Problem to solve:
In the material below, some lines carry "Optional". Copy each such line.

Data supplied:
---+---

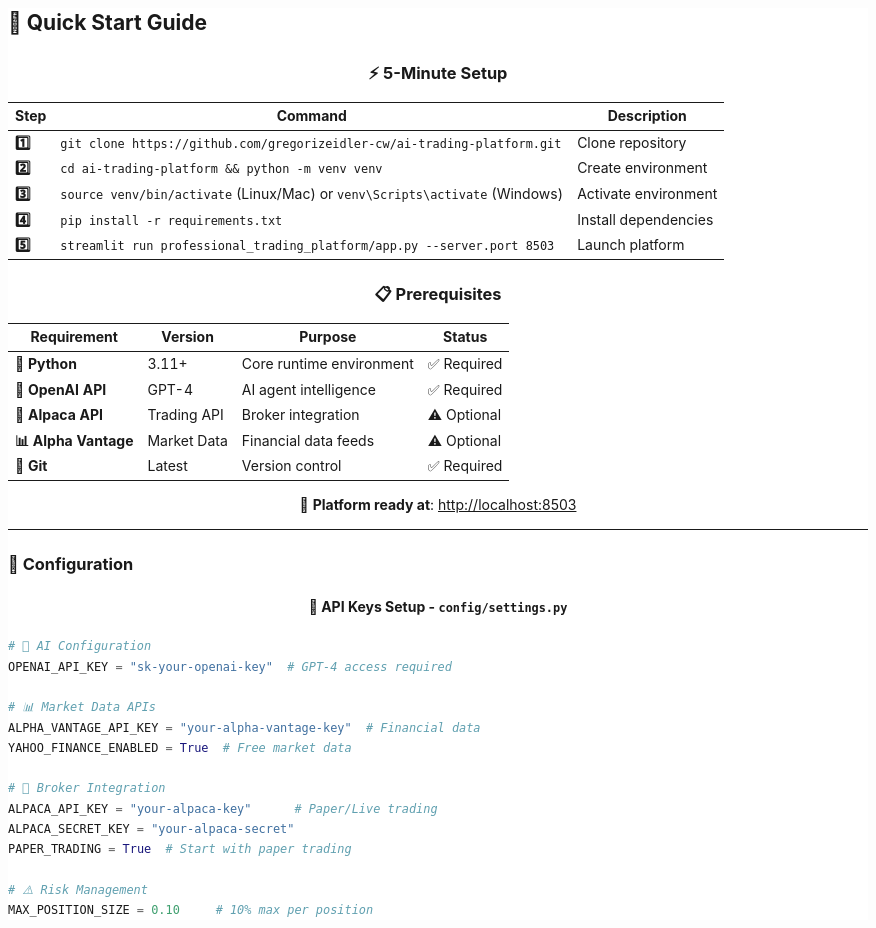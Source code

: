 ## 🚀 **Quick Start Guide**

<div align="center">

### ⚡ **5-Minute Setup**

</div>

| Step | Command | Description |
|------|---------|-------------|
| **1️⃣** | `git clone https://github.com/gregorizeidler-cw/ai-trading-platform.git` | Clone repository |
| **2️⃣** | `cd ai-trading-platform && python -m venv venv` | Create environment |
| **3️⃣** | `source venv/bin/activate` (Linux/Mac) or `venv\Scripts\activate` (Windows) | Activate environment |
| **4️⃣** | `pip install -r requirements.txt` | Install dependencies |
| **5️⃣** | `streamlit run professional_trading_platform/app.py --server.port 8503` | Launch platform |

<div align="center">

### 📋 **Prerequisites**

</div>

| Requirement | Version | Purpose | Status |
|-------------|---------|---------|--------|
| **🐍 Python** | 3.11+ | Core runtime environment | ✅ Required |
| **🤖 OpenAI API** | GPT-4 | AI agent intelligence | ✅ Required |
| **🏦 Alpaca API** | Trading API | Broker integration | ⚠️ Optional |
| **📊 Alpha Vantage** | Market Data | Financial data feeds | ⚠️ Optional |
| **💾 Git** | Latest | Version control | ✅ Required |

<div align="center">

🎉 **Platform ready at**: [http://localhost:8503](http://localhost:8503)

</div>

---

### 🔧 **Configuration**

<div align="center">

#### 📝 **API Keys Setup** - `config/settings.py`

</div>

```python
# 🤖 AI Configuration
OPENAI_API_KEY = "sk-your-openai-key"  # GPT-4 access required

# 📊 Market Data APIs  
ALPHA_VANTAGE_API_KEY = "your-alpha-vantage-key"  # Financial data
YAHOO_FINANCE_ENABLED = True  # Free market data

# 🏦 Broker Integration
ALPACA_API_KEY = "your-alpaca-key"      # Paper/Live trading
ALPACA_SECRET_KEY = "your-alpaca-secret"
PAPER_TRADING = True  # Start with paper trading

# ⚠️ Risk Management
MAX_POSITION_SIZE = 0.10     # 10% max per position
```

---+---

Reply:
| **🏦 Alpaca API** | Trading API | Broker integration | ⚠️ Optional |
| **📊 Alpha Vantage** | Market Data | Financial data feeds | ⚠️ Optional |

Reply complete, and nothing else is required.